Most of the dinosaurs roaming the Earth during the late Triassic were not the giants that emerged in the subsequent Jurassic and Cretaceous periods, with one exception. Plateosaurus, a long-necked, bipedal herbivore, reached lengths of about 20 feet.

More typical of the early dinosaurs was Coelophysis, a small bipedal hunter that was a precursor to much-later meat-eating giants such as Allosaurus and Tyrannosaurus.

Reuters Photo
Reuters Photo

Olsen noted that the forms of dinosaurs with which many people are familiar -- creatures like Brontosaurus (formally known as Apatosaurus), Allosaurus and Stegosaurus -- did not develop until after the competition had been eliminated.

A long-standing theory was that gradual changes in climate and sea levels spelled doom for many species over a period of millions of years. But experts said that theory is contradicted by new evidence showing that the extinction came suddenly.

University of Washington paleontologist Peter Ward said carbon isotope evidence found in rocks from the Queen Charlotte Islands off Canada's British Columbia coast demonstrated a swift collapse in marine plankton populations at the Triassic-Jurassic boundary.

``This thing was real fast,'' Ward said.

Other theories include massive volcanic activity that released gases into the atmosphere that caused intense global climate changes, and the explosion of a nearby star (a supernova) so intense that it blew away the Earth's protective ozone layer. But many experts feel the evidence points to a massive impact that triggered a global ecological crisis.


Scientists who favor the impact theory suspect that a humongous Canadian crater site in Quebec called the Manicouagan structure very well may be where the comet or asteroid landed. But the most recent efforts to assign a date to the crater determined that the impact took place 214 million years ago -- 14 million years too early.

Sues said the antiquity of the rock at the impact site may have fooled the dating techniques used by scientists by providing a mix of different kinds of radioactive signatures.
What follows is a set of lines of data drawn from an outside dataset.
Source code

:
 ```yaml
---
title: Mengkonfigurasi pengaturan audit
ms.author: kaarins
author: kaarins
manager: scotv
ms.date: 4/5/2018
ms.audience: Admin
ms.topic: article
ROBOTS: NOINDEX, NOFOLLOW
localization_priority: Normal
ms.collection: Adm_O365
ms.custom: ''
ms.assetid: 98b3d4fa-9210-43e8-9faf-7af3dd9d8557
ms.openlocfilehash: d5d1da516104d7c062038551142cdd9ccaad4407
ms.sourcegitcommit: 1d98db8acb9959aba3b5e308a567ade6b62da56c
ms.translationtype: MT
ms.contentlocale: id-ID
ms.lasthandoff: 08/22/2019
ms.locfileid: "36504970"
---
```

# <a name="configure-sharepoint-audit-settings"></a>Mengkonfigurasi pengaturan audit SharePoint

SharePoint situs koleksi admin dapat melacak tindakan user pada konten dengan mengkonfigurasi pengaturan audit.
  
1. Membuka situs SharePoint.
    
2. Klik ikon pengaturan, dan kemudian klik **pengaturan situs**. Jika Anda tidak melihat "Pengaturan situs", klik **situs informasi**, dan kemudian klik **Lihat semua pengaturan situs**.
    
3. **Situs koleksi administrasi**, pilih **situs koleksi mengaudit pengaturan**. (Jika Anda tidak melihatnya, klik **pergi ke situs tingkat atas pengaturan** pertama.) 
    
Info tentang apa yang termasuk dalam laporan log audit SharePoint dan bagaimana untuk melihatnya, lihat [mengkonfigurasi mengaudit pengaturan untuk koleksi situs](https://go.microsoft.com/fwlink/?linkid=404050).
``As the impact happened at Manicouagan, it happened into some of the world's oldest known rocks,'' Sues said. ``So as this rock gets molten, it may give you an artificially skewed date -- either too young or too old -- because there was so much radioactive material already in this more than two billion-year-old rock. The dates get all screwed up.''

``We have to identify rocks that are the actual impact meld, the stuff that bubbled up seconds after the gigantic object hit. And it's very difficult to recognize that in the field.''

Olsen noted that nothing unusual takes place in the fossil record at 214 million years ago -- not even a mild die-off. ``So it's a bit mysterious that you would have this giant impact and have absolutely nothing going on,'' Olsen said.
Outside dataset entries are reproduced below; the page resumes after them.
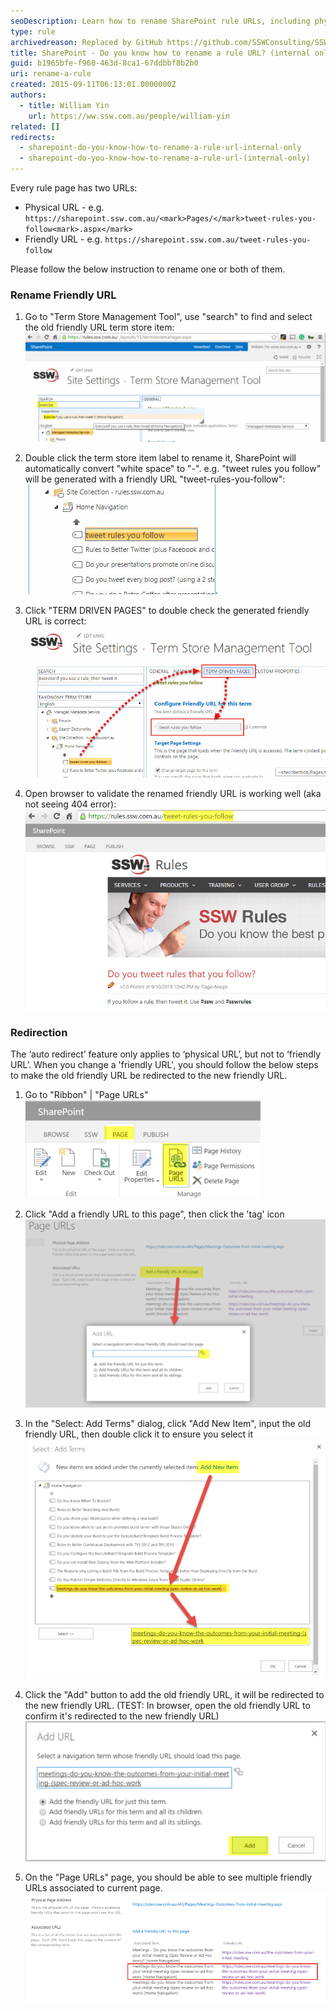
 ```yaml
---
seoDescription: Learn how to rename SharePoint rule URLs, including physical and friendly URLs, with step-by-step instructions.
type: rule
archivedreason: Replaced by GitHub https://github.com/SSWConsulting/SSW.Rules.Content/wiki/How-to-Rename-Rules
title: SharePoint - Do you know how to rename a rule URL? (internal only)
guid: b1965bfe-f960-463d-8ca1-67ddbbf8b2b0
uri: rename-a-rule
created: 2015-09-11T06:13:01.0000000Z
authors:
  - title: William Yin
    url: https://ww.ssw.com.au/people/william-yin
related: []
redirects:
  - sharepoint-do-you-know-how-to-rename-a-rule-url-internal-only
  - sharepoint-do-you-know-how-to-rename-a-rule-url-(internal-only)
---
```


Every rule page has two URLs:

- Physical URL - e.g. `https://sharepoint.ssw.com.au/<mark>Pages/</mark>tweet-rules-you-follow<mark>.aspx</mark>`
- Friendly URL - e.g. `https://sharepoint.ssw.com.au/tweet-rules-you-follow`

Please follow the below instruction to rename one or both of them.

<!--endintro-->

### Rename Friendly URL

1. Go to "Term Store Management Tool", use "search" to find and select the old friendly URL term store item:  
   ![](find-friendly-url-item.jpg)

2. Double click the term store item label to rename it, SharePoint will automatically convert "white space" to "-". e.g. "tweet rules you follow" will be generated with a friendly URL "tweet-rules-you-follow":
   ![](rename-term-store-item.jpg)

3. Click "TERM DRIVEN PAGES" to double check the generated friendly URL is correct:
   ![](check-generated-friendly-url.jpg)

4. Open browser to validate the renamed friendly URL is working well (aka not seeing 404 error):
   ![](validate-friendly-url-in-browser.jpg)

### Redirection

The ‘auto redirect’ feature only applies to ‘physical URL’, but not to ‘friendly URL’.
When you change a 'friendly URL', you should follow the below steps to make the old friendly URL be redirected to the new friendly URL.

1. Go to "Ribbon" | "Page URLs"
   ![](redirection01.png)

2. Click "Add a friendly URL to this page", then click the 'tag' icon
   ![](redirection02.png)

3. In the "Select: Add Terms" dialog, click "Add New Item", input the old friendly URL, then double click it to ensure you select it
   ![](redirection03.png)

4. Click the "Add" button to add the old friendly URL, it will be redirected to the new friendly URL. (TEST: In browser, open the old friendly URL to confirm it's redirected to the new friendly URL)
   ![](redirection04.png)

5. On the "Page URLs" page, you should be able to see multiple friendly URLs associated to current page.
   ![](redirection05.png)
Another vital clue is known as shocked quartz -- distinctive crystals of the rock quartz containing fractures caused by a huge amount of pressure exerted over a small period of time. The only places where shocked quartz has been found are at known extraterrestrial impact sites, nuclear test sites and in high-pressure laboratory experiments.
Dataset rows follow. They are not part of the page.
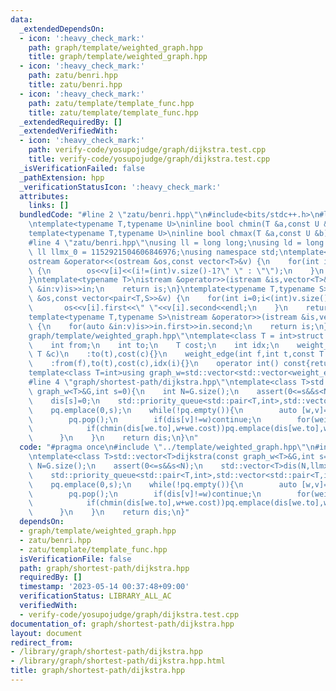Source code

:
 ```yaml
---
data:
  _extendedDependsOn:
  - icon: ':heavy_check_mark:'
    path: graph/template/weighted_graph.hpp
    title: graph/template/weighted_graph.hpp
  - icon: ':heavy_check_mark:'
    path: zatu/benri.hpp
    title: zatu/benri.hpp
  - icon: ':heavy_check_mark:'
    path: zatu/template/template_func.hpp
    title: zatu/template/template_func.hpp
  _extendedRequiredBy: []
  _extendedVerifiedWith:
  - icon: ':heavy_check_mark:'
    path: verify-code/yosupojudge/graph/dijkstra.test.cpp
    title: verify-code/yosupojudge/graph/dijkstra.test.cpp
  _isVerificationFailed: false
  _pathExtension: hpp
  _verificationStatusIcon: ':heavy_check_mark:'
  attributes:
    links: []
  bundledCode: "#line 2 \"zatu/benri.hpp\"\n#include<bits/stdc++.h>\n#line 3 \"zatu/template/template_func.hpp\"\
    \ntemplate<typename T,typename U>\ninline bool chmin(T &a,const U &b){return (a>b?a=b,true:false);}\n\
    template<typename T,typename U>\ninline bool chmax(T &a,const U &b){return (a<b?a=b,true:false);}\n\
    #line 4 \"zatu/benri.hpp\"\nusing ll = long long;\nusing ld = long double;\nconst\
    \ ll llmx_0 = 1152921504606846976;\nusing namespace std;\ntemplate<typename T>\n\
    ostream &operator<<(ostream &os,const vector<T>&v) {\n    for(int i=0;i<(int)v.size();i++)\
    \ {\n        os<<v[i]<<(i!=(int)v.size()-1?\" \" : \"\");\n    }\n    return os;\n\
    }\ntemplate<typename T>\nistream &operator>>(istream &is,vector<T>&v) {\n    for(T\
    \ &in:v)is>>in;\n    return is;\n}\ntemplate<typename T,typename S>\nostream &operator<<(ostream\
    \ &os,const vector<pair<T,S>>&v) {\n    for(int i=0;i<(int)v.size();i++) {\n \
    \       os<<v[i].first<<\" \"<<v[i].second<<endl;\n    }\n    return os;\n}\n\
    template<typename T,typename S>\nistream &operator>>(istream &is,vector<pair<T,S>>&v)\
    \ {\n    for(auto &in:v)is>>in.first>>in.second;\n    return is;\n}\n#line 3 \"\
    graph/template/weighted_graph.hpp\"\ntemplate<class T = int>struct weight_edge{\n\
    \    int from;\n    int to;\n    T cost;\n    int idx;\n    weight_edge(int t,const\
    \ T &c)\n    :to(t),cost(c){}\n    weight_edge(int f,int t,const T &c,int i=-1)\n\
    \    :from(f),to(t),cost(c),idx(i){}\n    operator int() const{return to;}\n};\n\
    template<class T=int>using graph_w=std::vector<std::vector<weight_edge<T>>>;\n\
    #line 4 \"graph/shortest-path/dijkstra.hpp\"\ntemplate<class T>std::vector<T>dijkstra(const\
    \ graph_w<T>&G,int s=0){\n    int N=G.size();\n    assert(0<=s&&s<N);\n    std::vector<T>dis(N,llmx_0);\n\
    \    dis[s]=0;\n    std::priority_queue<std::pair<T,int>,std::vector<std::pair<T,int>>,std::greater<std::pair<T,int>>>pq;\n\
    \    pq.emplace(0,s);\n    while(!pq.empty()){\n        auto [w,v]=pq.top();\n\
    \        pq.pop();\n        if(dis[v]!=w)continue;\n        for(weight_edge we:G[v]){\n\
    \            if(chmin(dis[we.to],w+we.cost))pq.emplace(dis[we.to],we.to);\n  \
    \      }\n    }\n    return dis;\n}\n"
  code: "#pragma once\n#include \"../template/weighted_graph.hpp\"\n#include \"../../zatu/benri.hpp\"\
    \ntemplate<class T>std::vector<T>dijkstra(const graph_w<T>&G,int s=0){\n    int\
    \ N=G.size();\n    assert(0<=s&&s<N);\n    std::vector<T>dis(N,llmx_0);\n    dis[s]=0;\n\
    \    std::priority_queue<std::pair<T,int>,std::vector<std::pair<T,int>>,std::greater<std::pair<T,int>>>pq;\n\
    \    pq.emplace(0,s);\n    while(!pq.empty()){\n        auto [w,v]=pq.top();\n\
    \        pq.pop();\n        if(dis[v]!=w)continue;\n        for(weight_edge we:G[v]){\n\
    \            if(chmin(dis[we.to],w+we.cost))pq.emplace(dis[we.to],we.to);\n  \
    \      }\n    }\n    return dis;\n}"
  dependsOn:
  - graph/template/weighted_graph.hpp
  - zatu/benri.hpp
  - zatu/template/template_func.hpp
  isVerificationFile: false
  path: graph/shortest-path/dijkstra.hpp
  requiredBy: []
  timestamp: '2023-05-14 00:37:48+09:00'
  verificationStatus: LIBRARY_ALL_AC
  verifiedWith:
  - verify-code/yosupojudge/graph/dijkstra.test.cpp
documentation_of: graph/shortest-path/dijkstra.hpp
layout: document
redirect_from:
- /library/graph/shortest-path/dijkstra.hpp
- /library/graph/shortest-path/dijkstra.hpp.html
title: graph/shortest-path/dijkstra.hpp
---
```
``Shocked quartz is evidence of an impact,'' said Smithsonian Institution (news - web sites) paleontologist Michael Brett-Surman.

Scientists have searched for shocked quartz in rocks dating to the Triassic-Jurassic boundary. Unconfirmed traces of it have been found in Italy. Ward said experts are analyzing the rock from the Queen Charlotte Islands for shocked quartz.

Olsen said another piece of evidence supporting the impact theory is the high surge in fern pollen and spores in the fossil record at the Triassic-Jurassic boundary. Because ferns can repopulate quickly after a calamity, this suggests that they covered the land after an impact that may have decimated forests over a large area.

So, the detectives have amassed a lot of clues, but the culprit in this mass killing officially remains at large.